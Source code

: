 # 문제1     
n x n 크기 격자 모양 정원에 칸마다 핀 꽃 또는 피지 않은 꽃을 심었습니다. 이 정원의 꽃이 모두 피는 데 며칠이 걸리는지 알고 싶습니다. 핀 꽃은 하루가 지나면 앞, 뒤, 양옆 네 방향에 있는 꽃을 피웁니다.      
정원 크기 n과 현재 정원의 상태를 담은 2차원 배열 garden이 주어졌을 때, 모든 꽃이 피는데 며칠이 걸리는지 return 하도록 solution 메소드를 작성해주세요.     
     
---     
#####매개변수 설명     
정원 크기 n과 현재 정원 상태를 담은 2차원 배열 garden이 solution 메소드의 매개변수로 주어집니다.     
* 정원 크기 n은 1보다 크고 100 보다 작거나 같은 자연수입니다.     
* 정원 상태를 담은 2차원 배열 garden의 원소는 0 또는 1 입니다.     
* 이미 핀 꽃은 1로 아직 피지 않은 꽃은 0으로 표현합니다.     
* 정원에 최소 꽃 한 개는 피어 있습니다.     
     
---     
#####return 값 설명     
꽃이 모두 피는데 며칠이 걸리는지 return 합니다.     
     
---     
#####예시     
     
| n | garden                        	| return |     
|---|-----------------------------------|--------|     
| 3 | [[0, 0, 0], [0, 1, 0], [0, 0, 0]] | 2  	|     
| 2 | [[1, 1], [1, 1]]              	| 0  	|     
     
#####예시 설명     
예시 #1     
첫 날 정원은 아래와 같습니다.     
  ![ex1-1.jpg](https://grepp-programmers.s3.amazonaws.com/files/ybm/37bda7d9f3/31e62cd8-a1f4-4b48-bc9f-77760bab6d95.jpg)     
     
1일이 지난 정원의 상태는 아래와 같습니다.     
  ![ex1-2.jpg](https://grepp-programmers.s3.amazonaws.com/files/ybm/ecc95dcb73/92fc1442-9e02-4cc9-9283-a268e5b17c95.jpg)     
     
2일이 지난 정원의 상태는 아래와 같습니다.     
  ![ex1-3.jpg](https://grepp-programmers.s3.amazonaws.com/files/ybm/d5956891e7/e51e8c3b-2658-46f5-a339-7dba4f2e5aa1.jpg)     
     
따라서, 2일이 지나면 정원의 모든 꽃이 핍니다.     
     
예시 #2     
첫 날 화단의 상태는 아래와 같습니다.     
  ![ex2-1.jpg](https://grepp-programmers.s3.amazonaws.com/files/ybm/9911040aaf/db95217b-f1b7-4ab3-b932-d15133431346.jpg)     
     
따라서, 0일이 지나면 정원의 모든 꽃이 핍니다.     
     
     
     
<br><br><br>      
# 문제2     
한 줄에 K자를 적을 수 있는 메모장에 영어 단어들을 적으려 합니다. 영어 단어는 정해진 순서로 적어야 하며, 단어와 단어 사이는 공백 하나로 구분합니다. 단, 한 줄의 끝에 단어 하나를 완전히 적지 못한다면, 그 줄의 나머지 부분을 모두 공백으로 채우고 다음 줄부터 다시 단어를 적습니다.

========================================================================

→ **Task objective**: Give back the entries exactly, so that each line matches the original.

→ **Your solution**:
Source code

: # 문제1     
n x n 크기 격자 모양 정원에 칸마다 핀 꽃 또는 피지 않은 꽃을 심었습니다. 이 정원의 꽃이 모두 피는 데 며칠이 걸리는지 알고 싶습니다. 핀 꽃은 하루가 지나면 앞, 뒤, 양옆 네 방향에 있는 꽃을 피웁니다.      
정원 크기 n과 현재 정원의 상태를 담은 2차원 배열 garden이 주어졌을 때, 모든 꽃이 피는데 며칠이 걸리는지 return 하도록 solution 메소드를 작성해주세요.     
     
---     
#####매개변수 설명     
정원 크기 n과 현재 정원 상태를 담은 2차원 배열 garden이 solution 메소드의 매개변수로 주어집니다.     
* 정원 크기 n은 1보다 크고 100 보다 작거나 같은 자연수입니다.     
* 정원 상태를 담은 2차원 배열 garden의 원소는 0 또는 1 입니다.     
* 이미 핀 꽃은 1로 아직 피지 않은 꽃은 0으로 표현합니다.     
* 정원에 최소 꽃 한 개는 피어 있습니다.     
     
---     
#####return 값 설명     
꽃이 모두 피는데 며칠이 걸리는지 return 합니다.     
     
---     
#####예시     
     
| n | garden                        	| return |     
|---|-----------------------------------|--------|     
| 3 | [[0, 0, 0], [0, 1, 0], [0, 0, 0]] | 2  	|     
| 2 | [[1, 1], [1, 1]]              	| 0  	|     
     
#####예시 설명     
예시 #1     
첫 날 정원은 아래와 같습니다.     
  ![ex1-1.jpg](https://grepp-programmers.s3.amazonaws.com/files/ybm/37bda7d9f3/31e62cd8-a1f4-4b48-bc9f-77760bab6d95.jpg)     
     
1일이 지난 정원의 상태는 아래와 같습니다.     
  ![ex1-2.jpg](https://grepp-programmers.s3.amazonaws.com/files/ybm/ecc95dcb73/92fc1442-9e02-4cc9-9283-a268e5b17c95.jpg)     
     
2일이 지난 정원의 상태는 아래와 같습니다.     
  ![ex1-3.jpg](https://grepp-programmers.s3.amazonaws.com/files/ybm/d5956891e7/e51e8c3b-2658-46f5-a339-7dba4f2e5aa1.jpg)     
     
따라서, 2일이 지나면 정원의 모든 꽃이 핍니다.     
     
예시 #2     
첫 날 화단의 상태는 아래와 같습니다.     
  ![ex2-1.jpg](https://grepp-programmers.s3.amazonaws.com/files/ybm/9911040aaf/db95217b-f1b7-4ab3-b932-d15133431346.jpg)     
     
따라서, 0일이 지나면 정원의 모든 꽃이 핍니다.     
     
     
     
<br><br><br>      
# 문제2     
한 줄에 K자를 적을 수 있는 메모장에 영어 단어들을 적으려 합니다. 영어 단어는 정해진 순서로 적어야 하며, 단어와 단어 사이는 공백 하나로 구분합니다. 단, 한 줄의 끝에 단어 하나를 완전히 적지 못한다면, 그 줄의 나머지 부분을 모두 공백으로 채우고 다음 줄부터 다시 단어를 적습니다.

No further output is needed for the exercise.